Его белая леди, его тетушка Грейси, его ангел-хранитель…
Дом 142 по Тринити-роуд стоял пустой и темный. Окна, выходящие на улицу, блестели, как темные стеклянные провалы, в мрачном обрамлении неподвижных штор. Светлые занавески на окнах верхнего этажа выглядели как бальные кружевные платья женщин, которые тщетно ждут, когда их пригласят на танец. Внутри дома стояла абсолютная, неподвижная тишина. Артур, прислонившийся горячим лбом к прохладным деревянным перилам, подумал, что еще никогда не видел дом таким пустым и безмолвным – ни стука каблуков, ни тихого смеха, ни приглушенных разговоров, ни шума чайника, ни журчания воды, ни гудения нагревателей, ни хлопанья дверей… ни единого признака жизни вообще. Казалось, что дом заснул, но заснул как животное, готовое мгновенно проснуться при малейшей опасности. Артур мог бы разбудить дом, поднявшись к себе наверх и проделав все те обычные, рутинные действия, которые проделывал каждый вечер. Он мог бы зажечь лампы, наполнить чайник, включить телевизор, разобрать постель, открыть окно в спальне – и посмотреть вниз, на внутренний дворик, который наконец был темным, но лишенным всех своих соблазнов.
Ярость охватила Артура. Он включил свет в холле и сделал несколько шагов по направлению к комнате № 2. Его натуре претила мысль об уничтожении чужой собственности, потому что он всегда уважал ее, но если бы ему удалось попасть в эту комнату именно в тот момент, то он, скорее всего, уничтожил бы книги Антони Джонсона. Один за другим он стал открывать ящики стола Каспиана. Все знали, что Стэнли иногда оставляет там запасные ключи, но сейчас в них не было ничего, кроме каких-то скрученных бумажек и обрывков веревки. И все-таки, подумал Артур, он должен отомстить. Он нисколько не сомневался, что действия Антони Джонсона были актом мести по отношению к нему, Артуру Джонсону. Все эти недели Антони таил против него обиду – разве это не было видно по его поведению? – потому что Артур случайно, по ошибке, открыл то письмо из управы. Теперь пришла очередь Артура. И он должен постараться отомстить Антони той же монетой. Но как?

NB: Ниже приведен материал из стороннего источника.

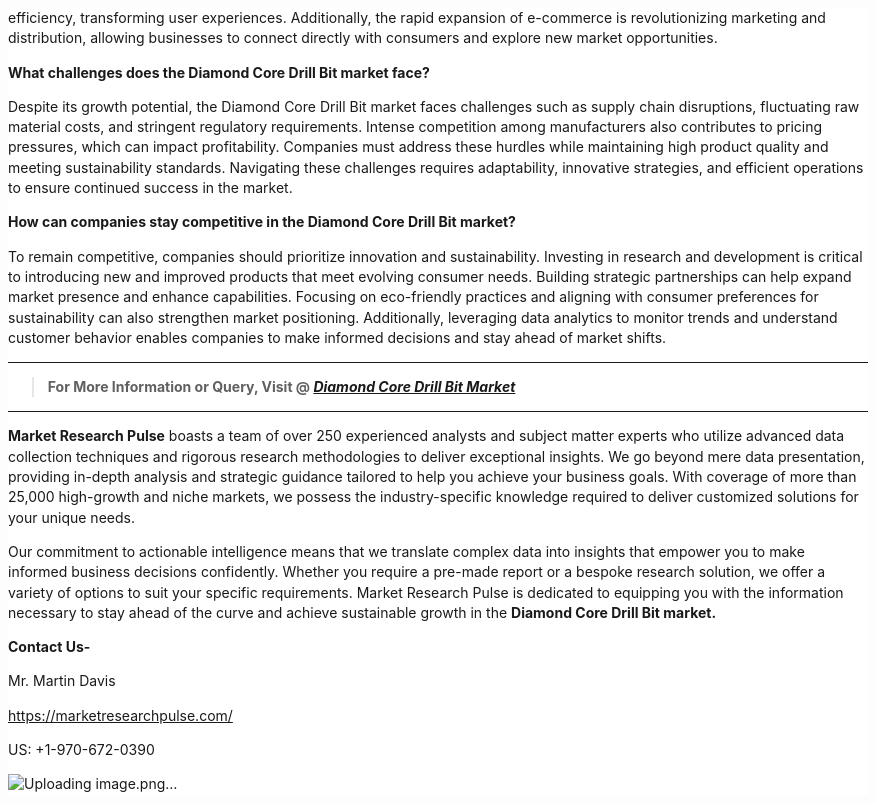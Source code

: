 efficiency, transforming user experiences. Additionally, the rapid expansion of e-commerce is revolutionizing marketing and distribution, allowing businesses to connect directly with consumers and explore new market opportunities.</p><p><strong>What challenges does the Diamond Core Drill Bit market face?</strong></p><p>Despite its growth potential, the Diamond Core Drill Bit market faces challenges such as supply chain disruptions, fluctuating raw material costs, and stringent regulatory requirements. Intense competition among manufacturers also contributes to pricing pressures, which can impact profitability. Companies must address these hurdles while maintaining high product quality and meeting sustainability standards. Navigating these challenges requires adaptability, innovative strategies, and efficient operations to ensure continued success in the market.</p><p><strong>How can companies stay competitive in the Diamond Core Drill Bit market?</strong></p><p>To remain competitive, companies should prioritize innovation and sustainability. Investing in research and development is critical to introducing new and improved products that meet evolving consumer needs. Building strategic partnerships can help expand market presence and enhance capabilities. Focusing on eco-friendly practices and aligning with consumer preferences for sustainability can also strengthen market positioning. Additionally, leveraging data analytics to monitor trends and understand customer behavior enables companies to make informed decisions and stay ahead of market shifts.</p><hr /><blockquote><p><strong>For More Information or Query, Visit @&nbsp;<em><a href="https://marketresearchpulse.com/report/67840/diamond-core-drill-bit-market?utm_source=Linkedin&utm_medium=029">Diamond Core Drill Bit Market</a></em></strong></p></blockquote><hr /><p><strong>Market Research Pulse</strong> boasts a team of over 250 experienced analysts and subject matter experts who utilize advanced data collection techniques and rigorous research methodologies to deliver exceptional insights. We go beyond mere data presentation, providing in-depth analysis and strategic guidance tailored to help you achieve your business goals. With coverage of more than 25,000 high-growth and niche markets, we possess the industry-specific knowledge required to deliver customized solutions for your unique needs.</p><p>Our commitment to actionable intelligence means that we translate complex data into insights that empower you to make informed business decisions confidently. Whether you require a pre-made report or a bespoke research solution, we offer a variety of options to suit your specific requirements. Market Research Pulse is dedicated to equipping you with the information necessary to stay ahead of the curve and achieve sustainable growth in the <strong>Diamond Core Drill Bit market.</strong></p><p><strong>Contact Us-</strong></p><p>Mr. Martin Davis</p><p>https://marketresearchpulse.com/</p><p>US: +1-970-672-0390</p>
![Uploading image.png…]()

Когда он отвернулся от стола и двери комнаты № 2, его взгляд случайно упал на столик в холле. Он почувствовал, как все внутри у него сжалось. Все письма еще лежали на своих местах: счет на имя Котовски, официальная корреспонденция на имя Уинстона Мервина и конверт лавандового цвета на имя Антони Джонсона из Бристоля. С самого утра никто еще не возвращался в дом и не брал своих писем. Артур накрыл рукой конверт, который предназначался Антони Джонсону. Рука его слегка дрожала. Эта дрожь появилась в тот момент, когда он увидел костер и его последствия. С того самого момента дрожь жила в его теле, заставляя пальцы постоянно мелко вибрировать. Кровь стучала в висках, как будто там у него находились поршни какого-то чудовищного механизма. Артур вспомнил о телефонном разговоре, который подслушал несколько дней назад. «Следующее письмо – это твой последний шанс…» Ее следующее письмо. Артур поднял конверт, осторожно держа его за края, как будто середина его была раскалена. В его мозгу раздались слова тетушки Грейси: «Чужая переписка неприкосновенна, Артур. Открыть чужое письмо – все равно что украсть чужое».